PROBLEM >>
Listed below are entries; give the number of lines among them that include "random", and only that number.

INFORMATION GIVEN >>
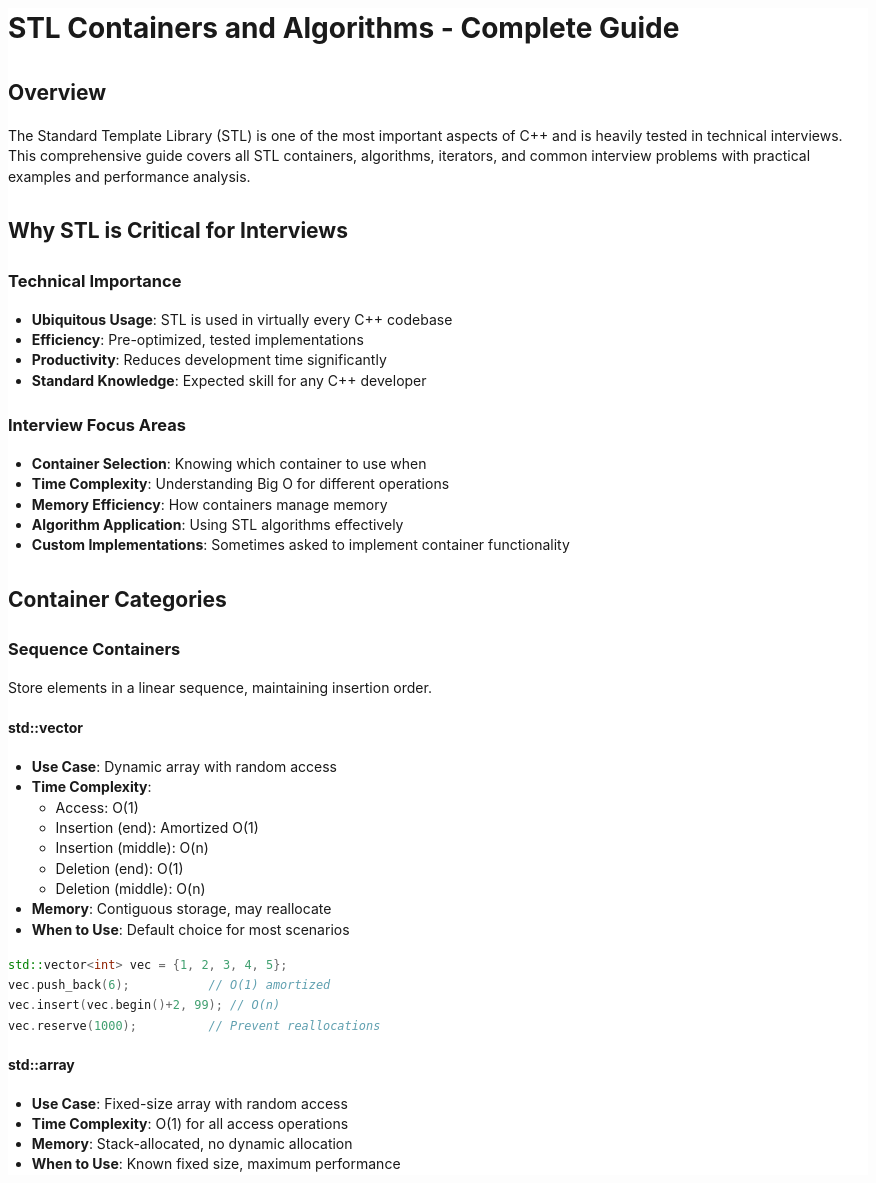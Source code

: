 # STL Containers and Algorithms - Complete Guide

## Overview

The Standard Template Library (STL) is one of the most important aspects of C++ and is heavily tested in technical interviews. This comprehensive guide covers all STL containers, algorithms, iterators, and common interview problems with practical examples and performance analysis.

##  Why STL is Critical for Interviews

### Technical Importance
- **Ubiquitous Usage**: STL is used in virtually every C++ codebase
- **Efficiency**: Pre-optimized, tested implementations
- **Productivity**: Reduces development time significantly
- **Standard Knowledge**: Expected skill for any C++ developer

### Interview Focus Areas
- **Container Selection**: Knowing which container to use when
- **Time Complexity**: Understanding Big O for different operations
- **Memory Efficiency**: How containers manage memory
- **Algorithm Application**: Using STL algorithms effectively
- **Custom Implementations**: Sometimes asked to implement container functionality

## Container Categories

### Sequence Containers
Store elements in a linear sequence, maintaining insertion order.

#### std::vector
- **Use Case**: Dynamic array with random access
- **Time Complexity**: 
  - Access: O(1)
  - Insertion (end): Amortized O(1)
  - Insertion (middle): O(n)
  - Deletion (end): O(1)
  - Deletion (middle): O(n)
- **Memory**: Contiguous storage, may reallocate
- **When to Use**: Default choice for most scenarios

```cpp
std::vector<int> vec = {1, 2, 3, 4, 5};
vec.push_back(6);           // O(1) amortized
vec.insert(vec.begin()+2, 99); // O(n)
vec.reserve(1000);          // Prevent reallocations
```

#### std::array
- **Use Case**: Fixed-size array with random access
- **Time Complexity**: O(1) for all access operations
- **Memory**: Stack-allocated, no dynamic allocation
- **When to Use**: Known fixed size, maximum performance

TASK RESULT >>
2